A place to connect, to find links to interesting topics and people.

A place to be completely random and ridiculous in 140 characters or less.

Which is exactly what I was doing on Tuesday evening after the release of Apple’s newest form of electronic crack, the iPhone 4S, when I tweeted:

I was really just being a smart ass. Just another service I offer on a daily basis. But then something unexpected happened.
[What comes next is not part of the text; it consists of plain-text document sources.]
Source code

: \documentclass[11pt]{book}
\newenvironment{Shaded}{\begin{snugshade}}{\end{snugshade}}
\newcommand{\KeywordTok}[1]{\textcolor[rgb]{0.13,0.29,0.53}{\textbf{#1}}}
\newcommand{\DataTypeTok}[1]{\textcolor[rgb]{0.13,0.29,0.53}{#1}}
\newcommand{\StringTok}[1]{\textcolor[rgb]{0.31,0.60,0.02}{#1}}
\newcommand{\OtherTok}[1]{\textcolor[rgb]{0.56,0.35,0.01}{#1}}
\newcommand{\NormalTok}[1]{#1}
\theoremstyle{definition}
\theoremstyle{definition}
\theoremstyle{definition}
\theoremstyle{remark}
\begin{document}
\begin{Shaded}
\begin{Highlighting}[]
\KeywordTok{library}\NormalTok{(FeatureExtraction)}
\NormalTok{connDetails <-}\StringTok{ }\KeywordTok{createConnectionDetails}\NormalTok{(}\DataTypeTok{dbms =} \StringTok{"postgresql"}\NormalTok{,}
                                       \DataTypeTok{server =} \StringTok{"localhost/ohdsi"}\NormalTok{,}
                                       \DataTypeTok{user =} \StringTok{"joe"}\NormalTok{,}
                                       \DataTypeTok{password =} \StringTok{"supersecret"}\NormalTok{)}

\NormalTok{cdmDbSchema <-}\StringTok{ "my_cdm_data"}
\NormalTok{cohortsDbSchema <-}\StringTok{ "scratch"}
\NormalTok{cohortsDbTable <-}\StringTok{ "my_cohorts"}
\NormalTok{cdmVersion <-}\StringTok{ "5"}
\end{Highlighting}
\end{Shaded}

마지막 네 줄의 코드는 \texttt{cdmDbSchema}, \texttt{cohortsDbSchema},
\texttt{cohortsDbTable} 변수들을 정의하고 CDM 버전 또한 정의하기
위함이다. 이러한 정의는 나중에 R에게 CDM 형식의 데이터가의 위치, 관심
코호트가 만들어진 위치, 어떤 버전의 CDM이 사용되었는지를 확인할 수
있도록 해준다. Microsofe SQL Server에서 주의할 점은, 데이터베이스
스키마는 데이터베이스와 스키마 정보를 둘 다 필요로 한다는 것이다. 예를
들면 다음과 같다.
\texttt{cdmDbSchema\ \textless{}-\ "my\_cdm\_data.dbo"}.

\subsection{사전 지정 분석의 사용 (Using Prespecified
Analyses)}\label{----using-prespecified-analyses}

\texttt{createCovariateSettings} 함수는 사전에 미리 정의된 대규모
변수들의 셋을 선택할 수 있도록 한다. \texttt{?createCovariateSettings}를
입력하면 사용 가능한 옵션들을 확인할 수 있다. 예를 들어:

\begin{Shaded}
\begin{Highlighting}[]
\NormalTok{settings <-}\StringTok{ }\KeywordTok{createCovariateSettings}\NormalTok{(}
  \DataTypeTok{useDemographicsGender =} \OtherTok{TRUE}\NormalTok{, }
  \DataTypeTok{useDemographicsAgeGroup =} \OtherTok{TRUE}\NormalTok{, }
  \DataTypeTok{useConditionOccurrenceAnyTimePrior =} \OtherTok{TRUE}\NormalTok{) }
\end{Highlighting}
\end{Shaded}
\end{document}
Someone suggested a much better alternative to throwing my abandoned phones into my overflowing junk drawer:

Sandra later sent me a link to the National Coalition against Domestic Violence, who have a program which can put your old phone to good use:

NCADV is recycling cell phones to:
• Fund programming that empowers victims of domestic violence and helps them remain free from abuse
• Support legislation aimed at ending domestic violence
• Give support and resources to organizations across the US working to stop violence in the home

How It Works:
• Roughly 60 percent of cell phones will be refurbished and resold
• The revenue generated from the sale of refurbished phones will be used to support NCADV programs that help end violence in the home
• The remaining cell phones are recycled according to the highest environmental standards

My discarded phones (and yours) can be put to much better use than just taking up space in a junk drawer. They could save a life. I don’t know about you, but that’s worth giving up an overpriced coffee beverage for a day to pay for postage.

Still on the fence about it? Maybe these statistics will help you decide:

According to the National Coalition Against Domestic Violence:

One in every four women will experience domestic violence in her lifetime.

An estimated 1.3 million women are victims of physical assault by an intimate partner each year.

85% of domestic violence victims are women.

Historically, females have been most often victimized by someone they knew.

Most cases of domestic violence are never reported to the police.

If you’d like to help, you can get all the details here.

Get rid of something you no longer need and help someone else in the process. Sounds like a win-win to me.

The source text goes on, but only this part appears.